Task to carry out ::
Go through the entries below and give the number of lines that have the string "implies", and only that.

Extracted information ::
▼
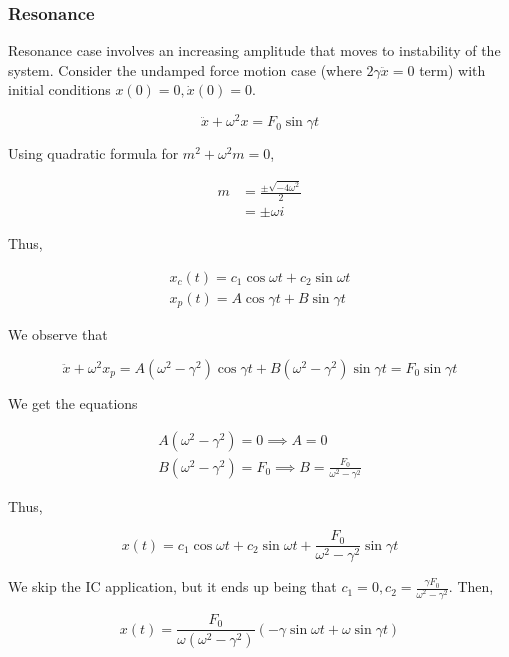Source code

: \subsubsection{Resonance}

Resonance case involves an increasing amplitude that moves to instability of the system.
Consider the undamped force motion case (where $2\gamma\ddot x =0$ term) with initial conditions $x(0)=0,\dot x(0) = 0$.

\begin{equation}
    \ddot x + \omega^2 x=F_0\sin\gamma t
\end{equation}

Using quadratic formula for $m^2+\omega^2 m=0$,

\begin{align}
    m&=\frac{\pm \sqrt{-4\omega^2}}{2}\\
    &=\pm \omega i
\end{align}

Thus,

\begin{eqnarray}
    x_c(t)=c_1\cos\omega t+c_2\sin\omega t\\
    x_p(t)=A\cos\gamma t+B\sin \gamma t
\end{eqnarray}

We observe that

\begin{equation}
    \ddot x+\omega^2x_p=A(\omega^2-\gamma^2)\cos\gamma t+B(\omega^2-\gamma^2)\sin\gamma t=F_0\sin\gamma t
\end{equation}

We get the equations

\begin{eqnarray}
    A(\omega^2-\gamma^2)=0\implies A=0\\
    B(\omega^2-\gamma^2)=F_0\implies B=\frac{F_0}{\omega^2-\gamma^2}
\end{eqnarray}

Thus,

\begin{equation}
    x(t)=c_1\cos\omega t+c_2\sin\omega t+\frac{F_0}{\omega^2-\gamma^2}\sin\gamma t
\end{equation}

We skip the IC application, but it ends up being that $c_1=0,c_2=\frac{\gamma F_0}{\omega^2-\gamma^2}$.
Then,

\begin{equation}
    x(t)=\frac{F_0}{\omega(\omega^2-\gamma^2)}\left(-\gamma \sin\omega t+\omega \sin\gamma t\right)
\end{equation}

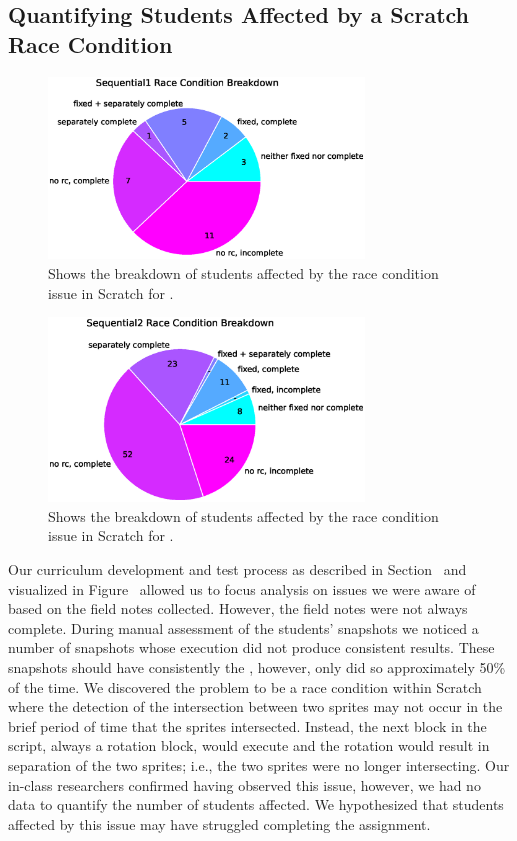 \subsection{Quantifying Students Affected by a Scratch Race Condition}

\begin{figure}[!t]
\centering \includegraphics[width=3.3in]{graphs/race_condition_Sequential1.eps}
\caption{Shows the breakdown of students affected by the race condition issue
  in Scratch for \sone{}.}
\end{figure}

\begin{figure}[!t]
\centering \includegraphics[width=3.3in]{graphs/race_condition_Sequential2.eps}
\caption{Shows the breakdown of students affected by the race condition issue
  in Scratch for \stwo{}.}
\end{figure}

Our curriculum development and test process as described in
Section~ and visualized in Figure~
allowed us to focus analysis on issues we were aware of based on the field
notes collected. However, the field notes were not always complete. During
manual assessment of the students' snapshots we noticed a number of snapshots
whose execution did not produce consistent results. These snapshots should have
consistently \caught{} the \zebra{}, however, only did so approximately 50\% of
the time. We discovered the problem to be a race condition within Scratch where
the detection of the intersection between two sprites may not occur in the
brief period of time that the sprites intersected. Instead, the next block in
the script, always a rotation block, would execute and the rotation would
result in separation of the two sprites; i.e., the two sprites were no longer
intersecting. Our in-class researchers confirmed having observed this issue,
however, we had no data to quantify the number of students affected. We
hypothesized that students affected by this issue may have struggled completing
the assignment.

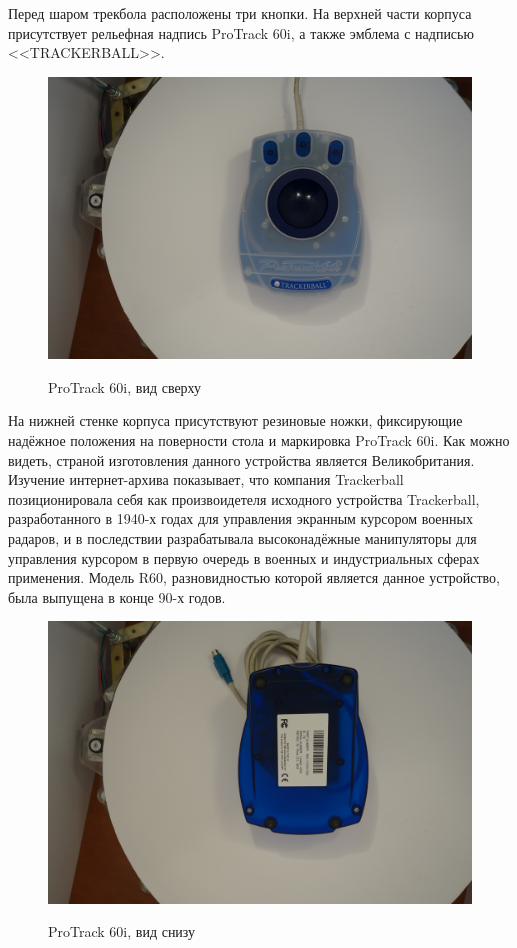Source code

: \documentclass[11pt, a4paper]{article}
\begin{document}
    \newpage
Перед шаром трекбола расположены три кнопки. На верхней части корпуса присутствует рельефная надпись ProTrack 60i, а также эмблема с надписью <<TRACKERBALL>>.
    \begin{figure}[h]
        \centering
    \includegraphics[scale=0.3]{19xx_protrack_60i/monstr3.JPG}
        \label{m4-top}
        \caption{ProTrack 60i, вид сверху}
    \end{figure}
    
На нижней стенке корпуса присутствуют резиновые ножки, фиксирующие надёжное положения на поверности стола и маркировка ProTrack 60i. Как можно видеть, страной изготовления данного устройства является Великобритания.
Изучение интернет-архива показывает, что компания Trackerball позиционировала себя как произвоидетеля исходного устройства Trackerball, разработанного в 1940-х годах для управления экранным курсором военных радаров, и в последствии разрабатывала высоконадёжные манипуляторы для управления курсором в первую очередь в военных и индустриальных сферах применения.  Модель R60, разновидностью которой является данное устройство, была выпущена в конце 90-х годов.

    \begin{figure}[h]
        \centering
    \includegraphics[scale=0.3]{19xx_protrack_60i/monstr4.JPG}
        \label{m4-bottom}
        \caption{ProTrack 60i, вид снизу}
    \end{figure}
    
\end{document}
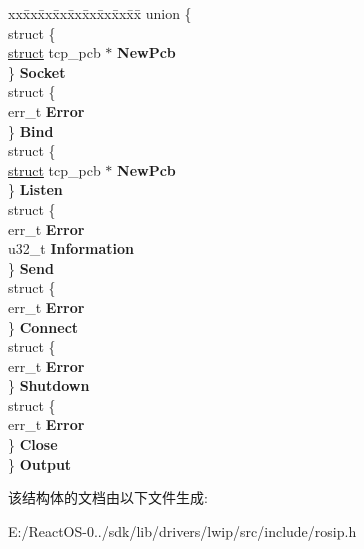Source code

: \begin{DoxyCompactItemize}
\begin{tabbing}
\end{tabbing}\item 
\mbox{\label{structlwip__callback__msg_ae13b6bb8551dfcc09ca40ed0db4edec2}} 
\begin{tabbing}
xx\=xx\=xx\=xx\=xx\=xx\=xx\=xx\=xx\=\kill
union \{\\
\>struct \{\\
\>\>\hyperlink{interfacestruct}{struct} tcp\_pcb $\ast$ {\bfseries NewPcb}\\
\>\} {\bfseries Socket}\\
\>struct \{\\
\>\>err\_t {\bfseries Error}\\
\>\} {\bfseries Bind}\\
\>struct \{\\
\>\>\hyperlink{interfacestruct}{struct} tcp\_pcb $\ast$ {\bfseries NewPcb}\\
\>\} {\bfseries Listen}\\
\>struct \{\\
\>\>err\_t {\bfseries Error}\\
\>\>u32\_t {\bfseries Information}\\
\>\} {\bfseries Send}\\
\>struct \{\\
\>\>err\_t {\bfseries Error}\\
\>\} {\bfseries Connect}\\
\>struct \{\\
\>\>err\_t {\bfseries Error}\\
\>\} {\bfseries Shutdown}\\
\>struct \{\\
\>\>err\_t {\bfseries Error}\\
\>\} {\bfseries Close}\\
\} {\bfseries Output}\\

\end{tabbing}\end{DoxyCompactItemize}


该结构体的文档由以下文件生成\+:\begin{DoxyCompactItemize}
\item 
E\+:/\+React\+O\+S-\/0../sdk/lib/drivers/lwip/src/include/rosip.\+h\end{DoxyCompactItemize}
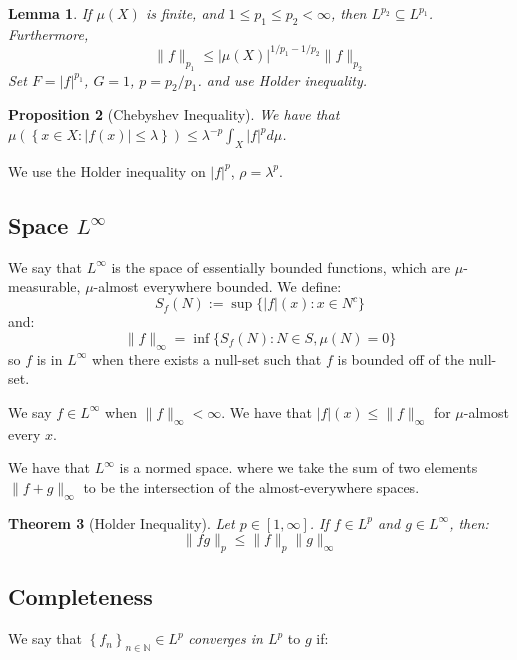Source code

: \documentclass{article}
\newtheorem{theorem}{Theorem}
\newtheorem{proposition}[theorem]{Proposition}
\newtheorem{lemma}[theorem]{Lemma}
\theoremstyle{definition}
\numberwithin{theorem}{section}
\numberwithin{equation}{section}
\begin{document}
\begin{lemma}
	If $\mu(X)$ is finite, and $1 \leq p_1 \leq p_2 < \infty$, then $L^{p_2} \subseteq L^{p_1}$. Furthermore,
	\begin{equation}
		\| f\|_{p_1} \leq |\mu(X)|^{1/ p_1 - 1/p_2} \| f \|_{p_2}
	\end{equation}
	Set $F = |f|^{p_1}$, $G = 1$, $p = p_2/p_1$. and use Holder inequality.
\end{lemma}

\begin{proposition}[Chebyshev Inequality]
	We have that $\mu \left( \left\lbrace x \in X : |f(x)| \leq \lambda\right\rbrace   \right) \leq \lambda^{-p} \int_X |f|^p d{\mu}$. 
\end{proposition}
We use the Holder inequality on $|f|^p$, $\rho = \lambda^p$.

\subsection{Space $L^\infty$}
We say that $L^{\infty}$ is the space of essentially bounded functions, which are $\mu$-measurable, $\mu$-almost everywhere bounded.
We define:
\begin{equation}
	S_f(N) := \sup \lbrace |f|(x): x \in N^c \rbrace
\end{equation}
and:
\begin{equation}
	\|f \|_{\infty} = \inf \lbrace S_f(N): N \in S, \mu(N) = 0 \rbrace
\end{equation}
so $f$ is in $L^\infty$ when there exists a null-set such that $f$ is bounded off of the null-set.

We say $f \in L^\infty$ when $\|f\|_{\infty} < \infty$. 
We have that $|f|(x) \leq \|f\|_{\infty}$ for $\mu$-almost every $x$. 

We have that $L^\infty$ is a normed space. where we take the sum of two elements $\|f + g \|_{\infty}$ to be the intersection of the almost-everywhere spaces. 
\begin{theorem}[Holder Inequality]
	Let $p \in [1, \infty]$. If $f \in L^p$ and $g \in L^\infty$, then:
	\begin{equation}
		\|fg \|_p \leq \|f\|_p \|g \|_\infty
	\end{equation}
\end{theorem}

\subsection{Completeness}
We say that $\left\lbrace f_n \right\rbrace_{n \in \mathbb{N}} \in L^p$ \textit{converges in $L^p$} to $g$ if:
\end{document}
▲
Result ::
2